L’argent en espèce était également bien gardé dans un coffre en bois. Une seule question taraudait l’esprit de Maimounata. « Comment vais-je remboursé ce crédit de plus de 20 millions F CFA ? Qu’ai-je fait à Dieu ? Qu’ai-je fait pour mériter cette sanction ? ». A l’approche du marché consumé par le feu, Maimouna s’est évanouie. Son réveil à l’hôpital s’est enchainé par des pleurs. Inconsolable. Des questionnements qui n’en finissent pas.

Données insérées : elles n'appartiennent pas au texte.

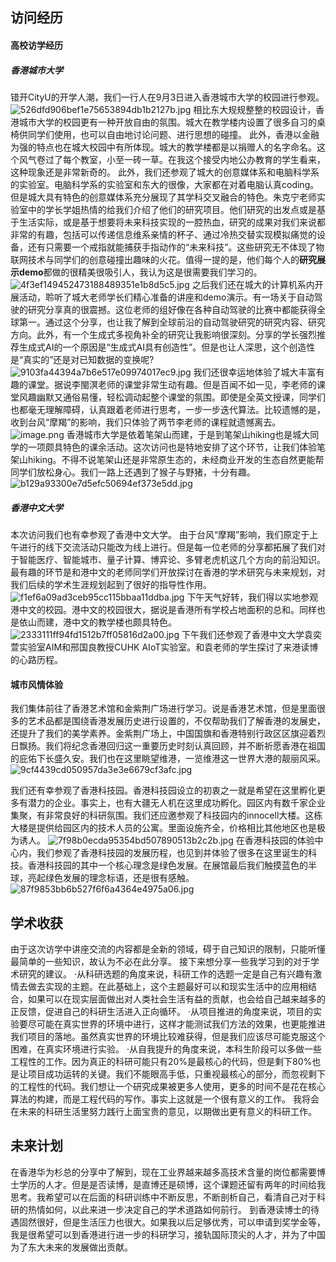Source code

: ## 访问经历
#### 高校访学经历
##### 香港城市大学
错开CityU的开学人潮，我们一行人在9月3日进入香港城市大学的校园进行参观。
![526dfd906bef1e75653894db1b2127b.jpg](https://gitee.com/yyyanshen/obsidian_graph/raw/master/img/202409142039300.jpg)
相比东大规规整整的校园设计，香港城市大学的校园更有一种开放自由的氛围。城大在教学楼内设置了很多自习的桌椅供同学们使用，也可以自由地讨论问题、进行思想的碰撞。
此外，香港以金融为强的特点也在城大校园中有所体现。城大的教学楼都是以捐赠人的名字命名。这个风气卷过了每个教室，小至一砖一草。在我这个接受内地公办教育的学生看来，这种现象还是非常新奇的。
此外，我们还参观了城大的创意媒体系和电脑科学系的实验室。电脑科学系的实验室和东大的很像，大家都在对着电脑认真coding。但是城大具有特色的创意媒体系充分展现了其学科交叉融合的特色。朱克宁老师实验室中的学长学姐热情的给我们介绍了他们的研究项目。他们研究的出发点或是基于生活实际，或是基于想要将未来科技实现的一腔热血，研究的成果对我们来说都非常的有趣，包括可以传递信息维系亲情的杯子、通过冷热交替实现模拟痛觉的设备，还有只需要一个戒指就能捕获手指动作的“未来科技”。这些研究无不体现了物联网技术与同学们的创意碰撞出趣味的火花。值得一提的是，他们每个人的**研究展示demo**都做的很精美很吸引人，我认为这是很需要我们学习的。
![4f3ef149452473188489351e1b8d5c5.jpg](https://gitee.com/yyyanshen/obsidian_graph/raw/master/img/202409142053997.jpg)
之后我们还在城大的计算机系内开展活动，聆听了城大老师学长们精心准备的讲座和demo演示。有一场关于自动驾驶的研究分享真的很震撼。这位老师的组好像在各种自动驾驶的比赛中都能获得全球第一。通过这个分享，也让我了解到全球前沿的自动驾驶研究的研究内容、研究方向。此外，有一个生成式多视角补全的研究让我影响很深刻。分享的学长强烈推荐生成式AI的一个原因是“生成式AI具有创造性”。但是也让人深思，这个创造性是“真实的”还是对已知数据的变换呢?
![9103fa44394a7b6e517e09974017ec9.jpg](https://gitee.com/yyyanshen/obsidian_graph/raw/master/img/202409142106787.jpg)
我们还很幸运地体验了城大丰富有趣的课堂。据说李閩溟老师的课堂非常生动有趣。但是百闻不如一见，李老师的课堂风趣幽默又通俗易懂，轻松调动起整个课堂的氛围。即使是全英文授课，同学们也都毫无理解障碍，认真跟着老师进行思考，一步一步迭代算法。比较遗憾的是，收到台风“摩羯”的影响，我们只体验了两节李老师的课程就遗憾离去。
![image.png](https://gitee.com/yyyanshen/obsidian_graph/raw/master/img/202409142110360.png)
香港城市大学是依着笔架山而建，于是到笔架山hiking也是城大同学的一项颇具特色的课余活动。这次访问也是特地安排了这个环节，让我们体验笔架山hiking。不得不说笔架山还是非常原生态的，未经商业开发的生态自然更能帮同学们放松身心。我们一路上还遇到了猴子与野猪，十分有趣。
![b129a93300e7d5efc50694ef373e5dd.jpg](https://gitee.com/yyyanshen/obsidian_graph/raw/master/img/202409142114697.jpg)

##### 香港中文大学
本次访问我们也有幸参观了香港中文大学。
由于台风“摩羯”影响，我们原定于上午进行的线下交流活动只能改为线上进行。但是每一位老师的分享都拓展了我们对于智能医疗、智能城市、量子计算、博弈论、多臂老虎机这几个方向的前沿知识。最有趣的环节是和港中文的老师同学们开放探讨在香港的学术研究与未来规划，对我们后续的学术生涯规划起到了很好的指导性作用。
![f1ef6a09ad3ceb95cc115bbaa11ddba.jpg](https://gitee.com/yyyanshen/obsidian_graph/raw/master/img/202409142121044.jpg)
下午天气好转，我们得以实地参观港中文的校园。港中文的校园很大，据说是香港所有学校占地面积的总和。同样也是依山而建，港中文的教学楼也颇具特色。
![2333111ff94fd1512b7ff05816d2a00.jpg](https://gitee.com/yyyanshen/obsidian_graph/raw/master/img/202409142124428.jpg)
下午我们还参观了香港中文大学袁奕萱实验室AIM和邢国良教授CUHK AIoT实验室。和袁老师的学生探讨了来港读博的心路历程。

#### 城市风情体验
我们集体前往了香港艺术馆和金紫荆广场进行学习。说是香港艺术馆，但是里面很多的艺术品都是围绕香港发展历史进行设置的，不仅帮助我们了解香港的发展史，还提升了我们的美学素养。金紫荆广场上，中国国旗和香港特别行政区区旗迎着烈日飘扬。我们将纪念香港回归这一重要历史时刻认真回顾，并不断祈愿香港在祖国的庇佑下长盛久安。我们也在这里眺望维港，一览维港这一世界大港的靓丽风采。
![9cf4439cd050957da3e3e6679cf3afc.jpg](https://gitee.com/yyyanshen/obsidian_graph/raw/master/img/202409142139522.jpg)

我们还有幸参观了香港科技园。香港科技园设立的初衷之一就是希望在这里孵化更多有潜力的企业。事实上，也有大疆无人机在这里成功孵化。园区内有数千家企业集聚，有非常良好的科研氛围。我们还应邀参观了科技园内的innocell大楼。这栋大楼是提供给园区内的技术人员的公寓。里面设施齐全，价格相比其他地区也是极为诱人。
![7f98b0ecda95354bd507890513b2c2b.jpg](https://gitee.com/yyyanshen/obsidian_graph/raw/master/img/202409142144702.jpg)
在香港科技园的体验中心内，我们参观了香港科技园的发展历程，也见到并体验了很多在这里诞生的科技。香港科技园的其中一个核心理念是绿色发展。在展馆最后我们触摸蓝色的半球，亮起绿色发展的理念标语，还是很有感触。
![87f9853bb6b527f6f6a4364e4975a06.jpg](https://gitee.com/yyyanshen/obsidian_graph/raw/master/img/202409142147946.jpg)

## 学术收获
由于这次访学中讲座交流的内容都是全新的领域，碍于自己知识的限制，只能听懂最简单的一些知识，故认为不必在此分享。
接下来想分享一些我学习到的对于学术研究的建议。
·从科研选题的角度来说，科研工作的选题一定是自己有兴趣有激情去做去实现的主题。在此基础上，这个主题最好可以和现实生活中的应用相结合，如果可以在现实层面做出对人类社会生活有益的贡献，也会给自己越来越多的正反馈，促进自己的科研生活进入正向循环。
·从项目推进的角度来说，项目的实验要尽可能在真实世界的环境中进行，这样才能测试我们方法的效果，也更能推进我们项目的落地。虽然真实世界的环境比较难获得，但是我们应该尽可能克服这个困难，在真实环境进行实验。
·从自我提升的角度来说，本科生阶段可以多做一些工程性的工作。因为真正的科研可能只有20%是最核心的代码，但是剩下80%也是让项目成功运转的关键。我们不能眼高手低，只重视最核心的部分，而忽视剩下的工程性的代码。我们想让一个研究成果被更多人使用，更多的时间不是花在核心算法的构建，而是工程代码的写作。事实上这就是一个很有意义的工作。
我将会在未来的科研生活里努力践行上面宝贵的意见，以期做出更有意义的科研工作。

## 未来计划
在香港华为杉总的分享中了解到，现在工业界越来越多高技术含量的岗位都需要博士学历的人才。但是是否读博，是直博还是硕博，这个课题还留有两年的时间给我思考。我希望可以在后面的科研训练中不断反思，不断剖析自己，看清自己对于科研的热情如何，以此来进一步决定自己的学术道路如何前行。
到香港读博士的待遇固然很好，但是生活压力也很大。如果我以后足够优秀，可以申请到奖学金等，我是很希望可以到香港进行进一步的科研学习，接轨国际顶尖的人才，并为了中国为了东大未来的发展做出贡献。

Dimanche 29 janvier 2023. Un dimanche noir pour Maimounata, vendeuse de pagne au marché de Sankariaré. Toute sa boutique a été consumé dans l’incendie qui a ravagé le marché. Un comité de crise a vite été mis en place pour venir en aide aux commerçants victime de cette tragédie. Les premiers questionnements ont porté sur l’assurance. La jeune dame n’avait aucune assurance, ni de vie, ni d’iard. Comme beaucoup d’autres commerçants dans le marché. Le défi de la prévoyance et de la protection financière reste encore à relever dans plusieurs domaines d’activités au Burkina Faso. Il est encore plus prononcé chez les femmes qu’elles soient entrepreneures, commerçantes, ou libérales.
Elles y pensent mais….
« Faites vites avec les commandes. C’est presque la fin de l’année. On n’a pas le temps », lance Mariam Soré à ses couturiers. Le ton monte. Téléphone à l’oreille et habillée dans une tenue de sa marque – MamySor-, à la question de savoir si toute la boutique est assurée, encore plus le matériel ou les marchandises (tissues, accessoires,), Mariam sourit d’un coin. « Quelle question ? », dit-elle d’un ton étonné. La réponse est toutefois rassurante. « L’assurance, j’avoue que c’est une préoccupation quotidienne. J’y pense tous les jours. Mais je n’ai pas encore pris une décision pour le faire. Sinon je sais qu’elle est très importante, tant pour sa vie que pour la vie de l’entreprise. D’ailleurs on le prend pour la voiture, pourquoi pas pour nos vies et nos biens. Et puis, il faut reconnaitre qu’on n’a pas assez d’informations sur les types d’assurances qui nous soient utiles », dit-elle. Si Mariam mesure la nécessité de souscrire à l’assurance, Edith entrepreneure dans le domaine de production de beurre de karité ignore la possibilité de souscrire à une assurance, qu’elle soit de Vie ou d’IARD.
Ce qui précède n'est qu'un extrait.